Expat Robert Mackay, founder of Friends of Truman House, says the memorial is a "bad idea." He calls it provocative, a distortion of Truman and the history of the decision to drop the bomb, and possibly offensive to publics in East Asia and other places liberated from Japanese occupation when the war ended shortly after the Nagasaki atomic blast.

"It's ironic," says Mr. Mackay, former head of the US Chamber of Commerce in Berlin. "Truman ordered the Berlin airlift, he supported the German Constitution, he brought the UN to the US. It would be a very different Germany in 1949 without his leadership. Usually George Marshall gets credit for rebuilding. But Truman is key; he withstood efforts in the State Department to turn Germany into an agrarian society."

Yet some local German advocates say the memorial fits. A German scholar who works near the site argues that "You make historic decisions and they have consequences. That's life. You live with it. I'm not sympathetic with the American critics. This is where the bomb decision was made; it's an East German context."

No memorial for Stalin's victims?

Mackay counters by saying that Joseph Stalin also lived a few houses away during the Potsdam Conference. But the city has not remembered millions of victims of Stalin's Gulag. (The conference divided Europe into zones of Allied responsibility after the war, and arguably initiated the cold war.) "There is no rush to put a plaque up at Stalin's villa, protesting that he killed 30 million kulaks. But there is approval for an 'anti-Truman memorial,'" Mackay says.
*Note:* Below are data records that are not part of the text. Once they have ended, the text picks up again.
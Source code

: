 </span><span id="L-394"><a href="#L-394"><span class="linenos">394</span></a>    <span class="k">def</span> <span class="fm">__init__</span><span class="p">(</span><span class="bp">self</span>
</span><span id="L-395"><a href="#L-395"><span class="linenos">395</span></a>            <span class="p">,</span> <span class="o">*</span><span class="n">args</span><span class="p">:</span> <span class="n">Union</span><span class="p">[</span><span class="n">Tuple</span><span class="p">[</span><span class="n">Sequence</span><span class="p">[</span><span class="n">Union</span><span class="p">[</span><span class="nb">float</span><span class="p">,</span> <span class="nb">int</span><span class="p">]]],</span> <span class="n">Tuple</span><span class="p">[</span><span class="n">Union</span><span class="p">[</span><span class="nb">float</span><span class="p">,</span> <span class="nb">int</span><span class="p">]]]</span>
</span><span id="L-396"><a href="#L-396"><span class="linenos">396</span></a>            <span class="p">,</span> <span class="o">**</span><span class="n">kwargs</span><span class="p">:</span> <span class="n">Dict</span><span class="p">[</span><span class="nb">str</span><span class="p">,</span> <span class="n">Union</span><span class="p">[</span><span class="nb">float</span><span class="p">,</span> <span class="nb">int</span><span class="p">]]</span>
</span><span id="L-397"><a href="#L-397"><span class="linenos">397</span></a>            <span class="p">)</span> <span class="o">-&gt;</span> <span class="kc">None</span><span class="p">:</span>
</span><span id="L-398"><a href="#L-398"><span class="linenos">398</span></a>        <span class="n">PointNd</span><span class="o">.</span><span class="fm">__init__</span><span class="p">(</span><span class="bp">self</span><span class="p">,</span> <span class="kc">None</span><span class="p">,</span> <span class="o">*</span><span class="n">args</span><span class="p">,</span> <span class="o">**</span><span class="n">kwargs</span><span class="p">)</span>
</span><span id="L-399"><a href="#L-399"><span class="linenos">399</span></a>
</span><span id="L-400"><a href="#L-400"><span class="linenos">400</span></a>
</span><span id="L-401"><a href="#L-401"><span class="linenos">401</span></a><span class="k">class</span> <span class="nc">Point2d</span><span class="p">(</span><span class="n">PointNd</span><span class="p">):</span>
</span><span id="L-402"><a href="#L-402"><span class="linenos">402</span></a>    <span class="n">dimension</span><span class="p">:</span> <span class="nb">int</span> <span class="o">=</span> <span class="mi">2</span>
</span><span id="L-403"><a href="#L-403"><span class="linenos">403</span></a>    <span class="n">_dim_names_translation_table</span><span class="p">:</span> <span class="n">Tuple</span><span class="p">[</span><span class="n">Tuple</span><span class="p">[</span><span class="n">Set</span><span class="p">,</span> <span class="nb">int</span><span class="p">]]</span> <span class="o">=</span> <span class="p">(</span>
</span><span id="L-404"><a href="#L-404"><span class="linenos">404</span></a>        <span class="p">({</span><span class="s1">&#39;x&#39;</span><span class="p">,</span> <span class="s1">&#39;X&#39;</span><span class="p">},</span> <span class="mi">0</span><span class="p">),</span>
During an earlier debate, Friends of Truman House cited historians that said that once the atomic test at Alamagordo, N.M., was successful, it was unlikely anything would stop the Allied use of a weapon to end the Pacific war against a state that vowed never to quit. Had the US public discovered a war-ending weapon that Truman did not use, his presidency would have ended, is another argument posed. (The issue is not one of historical consensus.)

At Potsdam, Truman cautiously told Stalin about the weapon, without giving many details. Stalin feigned ignorance. What was not known until the 1990s was that Stalin was aware of the bomb through a German-born scientist named Klaus Fuchs, who worked at Los Alamos, N.M., and fed information to a Soviet spy network. The Friends say the decision to drop the bomb was conditional – that Japan was given the option to surrender (though the offer did not describe the new bomb).

The 'most terrible bomb'

The issue has arisen amid a significant popular spike in stature of Truman himself during the 1990s, following the Pultizer Prize-winning biography by David McCullough. In his day, and after, Truman never matched the popularity or appeal of his predecessor, Franklin Roosevelt. But Mr. McCullough illustrates an ordinary man who accomplished extraordinary things with a philosophy of "work hard, do your best, speak the truth, assume no airs, trust in God, have no fear."

Columbia University historian David Brinkley says McCullough does not grapple with the decision to drop the bomb. But, "Perhaps most important, Mr. McCullough argues, he was a decent man with common sense. Knowing that about himself, he relied on his instincts, which were usually (although not always) correct," Mr. Brinkley finds.

Truman did not sleep well at Potsdam, according to McCullough's account. On July 25, the day the order went to the Air Force to deliver the bomb to the Pacific air command, Truman wrote in his diary, "We have discovered the most terrible bomb in the history of the world."